Following the unveiling of a new state logo (seen above) by Oklahoma Lieutenant Governor Matt Pinnell (R) on February 12, the Oklahoma Department of Transportation was tasked to install new roadside welcome signs at 10 major entry points along state highways and interstates in the next few days, along with 75 smaller signs in other border areas.
“Our welcome signs are part of our first impression for visitors to our state,” said Lt. Gov. Pinnell (at right) – who also serves as the state’s secretary of tourism and branding – in a statement. “I’m looking forward to changing perceptions of Oklahoma, starting at the state line.”

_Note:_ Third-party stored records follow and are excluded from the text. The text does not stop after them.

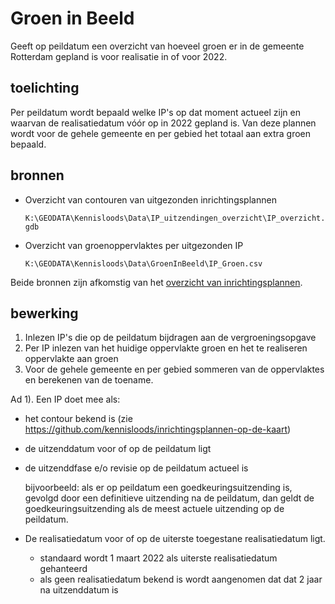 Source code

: # Groen in Beeld
Geeft op peildatum een overzicht van hoeveel groen er in de gemeente Rotterdam gepland is voor realisatie in of voor 2022.

## toelichting
Per peildatum wordt bepaald welke IP's op dat moment actueel zijn en waarvan de realisatiedatum vóór op in 2022 gepland is. Van deze plannen wordt voor de gehele gemeente en per gebied het totaal aan extra groen bepaald.

## bronnen
* Overzicht van contouren van uitgezonden inrichtingsplannen

  `K:\GEODATA\Kennisloods\Data\IP_uitzendingen_overzicht\IP_overzicht.gdb`
* Overzicht van groenoppervlaktes per uitgezonden IP

  `K:\GEODATA\Kennisloods\Data\GroenInBeeld\IP_Groen.csv`

Beide bronnen zijn afkomstig van het [overzicht van inrichtingsplannen](https://github.com/kennisloods/inrichtingsplannen-op-de-kaart).

## bewerking

1. Inlezen IP's die op de peildatum bijdragen aan de vergroeningsopgave
2. Per IP inlezen van het huidige oppervlakte groen en het te realiseren oppervlakte aan groen
3. Voor de gehele gemeente en per gebied sommeren van de oppervlaktes en berekenen van de toename.

Ad 1).
Een IP doet mee als:

* het contour bekend is (zie <https://github.com/kennisloods/inrichtingsplannen-op-de-kaart>)
* de uitzenddatum voor of op de peildatum ligt
* de uitzenddfase e/o revisie op de peildatum actueel is

  bijvoorbeeld: als er op peildatum een goedkeuringsuitzending is, gevolgd door een definitieve uitzending na de peildatum, dan geldt de goedkeuringsuitzending als de meest actuele uitzending op de peildatum.
* De realisatiedatum voor of op de uiterste toegestane realisatiedatum ligt.
  * standaard wordt 1 maart 2022 als uiterste realisatiedatum gehanteerd
  * als geen realisatiedatum bekend is wordt aangenomen dat dat 2 jaar na uitzenddatum is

“We’re excited to be a part of the Lt. Governor’s branding efforts by breathing new life into the welcome signs, many of which needed refurbishing,” added Tim Gatz, Oklahoma DOT secretary. “This is a positive way to represent the state and greet our visitors.”

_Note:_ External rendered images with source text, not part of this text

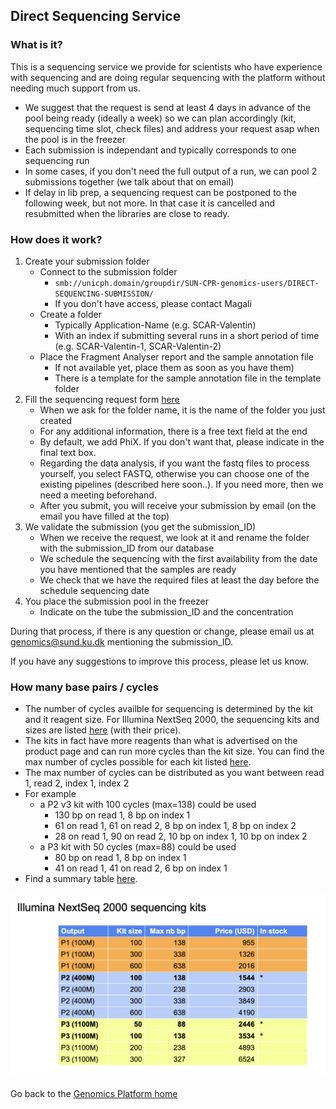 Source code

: ## Direct Sequencing Service

### What is it?
This is a sequencing service we provide for scientists who have experience with sequencing and are doing regular sequencing with the platform without needing much support from us.

* We suggest that the request is send at least 4 days in advance of the pool being ready (ideally a week) so we can plan accordingly (kit, sequencing time slot, check files) and address your request asap when the pool is in the freezer
* Each submission is independant and typically corresponds to one sequencing run
* In some cases, if you don't need the full output of a run, we can pool 2 submissions together (we talk about that on email)
* If delay in lib prep, a sequencing request can be postponed to the following week, but not more. In that case it is cancelled and resubmitted when the libraries are close to ready.

### How does it work?

1. Create your submission folder
     * Connect to the submission folder 
       * `smb://unicph.domain/groupdir/SUN-CPR-genomics-users/DIRECT-SEQUENCING-SUBMISSION/`
       * If you don't have access, please contact Magali
     * Create a folder
       * Typically Application-Name (e.g. SCAR-Valentin) 
       * With an index if submitting several runs in a short period of time (e.g. SCAR-Valentin-1, SCAR-Valentin-2)
     * Place the Fragment Analyser report and the sample annotation file
        * If not available yet, place them as soon as you have them)
        * There is a template for the sample annotation file in the template folder
2. Fill the sequencing request form [here](https://forms.office.com/e/Dgq0KkLsi3)
     * When we ask for the folder name, it is the name of the folder you just created
     * For any additional information, there is a free text field at the end
     * By default, we add PhiX. If you don't want that, please indicate in the final text box.
     * Regarding the data analysis, if you want the fastq files to process yourself, you select FASTQ, otherwise you can choose one of the existing pipelines (described here soon..). If you need more, then we need a meeting beforehand.
     * After you submit, you will receive your submission by email (on the email you have filled at the top)
3. We validate the submission (you get the submission_ID)
     * When we receive the request, we look at it and rename the folder with the submission_ID from our database
     * We schedule the sequencing with the first availability from the date you have mentioned that the samples are ready
     * We check that we have the required files at least the day before the schedule sequencing date
4. You place the submission pool in the freezer
     * Indicate on the tube the submission_ID and the concentration

During that process, if there is any question or change, please email us at genomics@sund.ku.dk mentioning the submission_ID.

If you have any suggestions to improve this process, please let us know.

### How many base pairs / cycles

 * The number of cycles availble for sequencing is determined by the kit and it reagent size. For Illumina NextSeq 2000, the sequencing kits and sizes are listed [here](https://www.illumina.com/products/by-type/sequencing-kits/cluster-gen-sequencing-reagents/nextseq-1000-2000-reagents.html) (with their price).
 * The kits in fact have more reagents than what is advertised on the product page and can run more cycles than the kit size. You can find the max number of cycles possible for each kit listed [here](https://support.illumina.com/bulletins/2016/10/how-many-cycles-of-sbs-chemistry-are-in-my-kit.html).
 * The max number of cycles can be distributed as you want between read 1, read 2, index 1, index 2
 * For example
   * a P2 v3 kit with 100 cycles (max=138) could be used 
     * 130 bp on read 1, 8 bp on index 1
     * 61 on read 1, 61 on read 2, 8 bp on index 1, 8 bp on index 2
     * 28 on read 1, 90 on read 2, 10 bp on index 1, 10 bp on index 2
   * a P3 kit with 50 cycles (max=88) could be used 
     * 80 bp on read 1, 8 bp on index 1
     * 41 on read 1, 41 on read 2, 6 bp on index 1
 * Find a summary table [here](https://www.genecore.embl.de).

![Summary table](./images/Illumina-Nextseq2000-kits.png)
 
Go back to the [Genomics Platform home](https://sundgenomics.github.io)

He noted that the welcome sign structures are also being swapped with the new “Welcome to Oklahoma” greeting signs without incurring additional costs.
The average life span of such signs is about 10 years and many of the current signs have lasted two to three decades, so the agency finds itself able to coordinate sign replacement timing with the new branding initiative. The old signs will be “repurposed” as recycled materials, Oklahoma DOT added.
The first of the 10 signs, which spans 20 feet by 10 feet, was installed on US-69/75 south of Durant on February 12, with the rest expected to be placed by February 16, weather permitting. Meanwhile the smaller 8 foot by 4 foot signs at other entry points will be installed statewide over the next few months.
The Oklahoma DOT added that the new signs were manufactured and installed at a total cost of more than $150,000 using federal dollars dedicated for signage and other traffic improvements.